Book Author(s):Atef Abu Seif
Publisher:Fasila (Imprint of Comma Press)
ISBN-13:9781912697946
Préface de Chris Hedges
Par Ramona Wadi, le 15 janvier 2024, Middle East Monitor
Alors qu'Israël cherche à se soustraire aux accusations de génocide en faisant valoir son argumentaire sécuritaire devant la Cour internationale de justice (CIJ), les récits déchirants de la vie à Gaza sous les bombardements génocidaires d'Israël sont accessibles à tous pour que chacun puisse en prendre connaissance et les assimiler. Don't Look Left : A Diary of Genocide (Fasila, 2023) d'Atef Abu Seif relate au jour le jour les 60 premiers jours de la dernière offensive militaire israélienne contre les Palestiniens de Gaza.
L'auteur est le ministre de la culture de l'Autorité palestinienne. Il était en visite à Gaza avec son fils pour trois jours lorsque les frappes aériennes israéliennes ont été lancées après l'incursion du Hamas le 7 octobre. L'occasion idyllique de se baigner dans la Méditerranée s'est rapidement transformée en chaos lorsque les bruits normalisés des explosions ont retenti sur la plage. À la mi-journée, alors qu'il rejoignait des journalistes à la maison de la presse de Rimal, dans la bande de Gaza, la première nouvelle des frappes aériennes israéliennes a été annoncée et l'inquiétude s'est installée, car à ce moment-là, comme l'écrit Abu Seif, "la seule chose sur laquelle nous pouvons être d'accord, c'est que nous n'avons aucune idée de la direction que cela va prendre".
Les carnets d'Abu Seif sont imprégnés de la perte résultant des actions génocidaires d'Israël. Parents, amis et collègues sont assassinés par les frappes aériennes israéliennes ; des familles et des quartiers sont totalement anéantis. Le début d'une famine qui n'en a que le nom, l'absence de fournitures médicales pour soigner les blessés et les opérations effectuées sans anesthésie pour tenter de sauver la vie de personnes mutilées à vie. Qu'est-ce que la survie, en fin de compte ? Abu Seif se souvient d'une question qui lui a été posée par un journaliste en 2014, après l'opération Bordure protectrice, notant qu'en plaisantant, le journaliste lui a demandé qui avait gagné. Abu Seif a répondu que c'était lui, puisqu'il avait survécu. "Je ne suis pas sûr que ma réponse puisse être la même à la fin de cette guerre", nous dit-il. "Les pertes subies sont trop importantes".
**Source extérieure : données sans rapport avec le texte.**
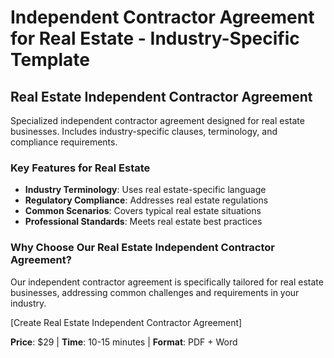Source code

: # Independent Contractor Agreement for Real Estate - Industry-Specific Template

## Real Estate Independent Contractor Agreement

Specialized independent contractor agreement designed for real estate businesses. Includes industry-specific clauses, terminology, and compliance requirements.

### Key Features for Real Estate

- **Industry Terminology**: Uses real estate-specific language
- **Regulatory Compliance**: Addresses real estate regulations
- **Common Scenarios**: Covers typical real estate situations
- **Professional Standards**: Meets real estate best practices

### Why Choose Our Real Estate Independent Contractor Agreement?

Our independent contractor agreement is specifically tailored for real estate businesses, addressing common challenges and requirements in your industry.

[Create Real Estate Independent Contractor Agreement]

**Price**: $29 | **Time**: 10-15 minutes | **Format**: PDF + Word
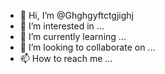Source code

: - 👋 Hi, I’m @Ghghgyftctgjighj
- 👀 I’m interested in ...
- 🌱 I’m currently learning ...
- 💞️ I’m looking to collaborate on ...
- 📫 How to reach me ...

<!---
Ghghgyftctgjighj/Ghghgyftctgjighj is a ✨ special ✨ repository because its `README.md` (this file) appears on your GitHub profile.
You can click the Preview link to take a look at your changes.
--->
L'intensification des bombardements s'accompagne d'une lutte pour trouver un endroit sûr où s'abriter. Israël oblige les Palestiniens à fuir du nord au sud de la bande de Gaza, et les organisations internationales suivent le mouvement. Cependant, l'État d'occupation bombarde également les itinéraires et les zones supposés sûrs que les Palestiniens sont censés emprunter. "Je place divers articles de première nécessité sur une kufiyah que j'emballe ensuite", écrit Abu Seif. "Je me demande si c'est à cela que ressemblait la Nakba".
La réalité du déplacement forcé est une image perpétuelle dans le livre, faisant écho à la Nakba de 1948, lorsque Gaza est devenue l'hôte des réfugiés palestiniens de toute la Palestine à la suite de la création de l'État sioniste d'Israël dans leur patrie. Aujourd'hui, alors que les populations se déplacent d'un endroit à l'autre, il n'est plus facile de demander son chemin, car il est plus courant de rencontrer des personnes ayant quitté d'autres régions que de trouver les habitants ayant décidé de rester sur place.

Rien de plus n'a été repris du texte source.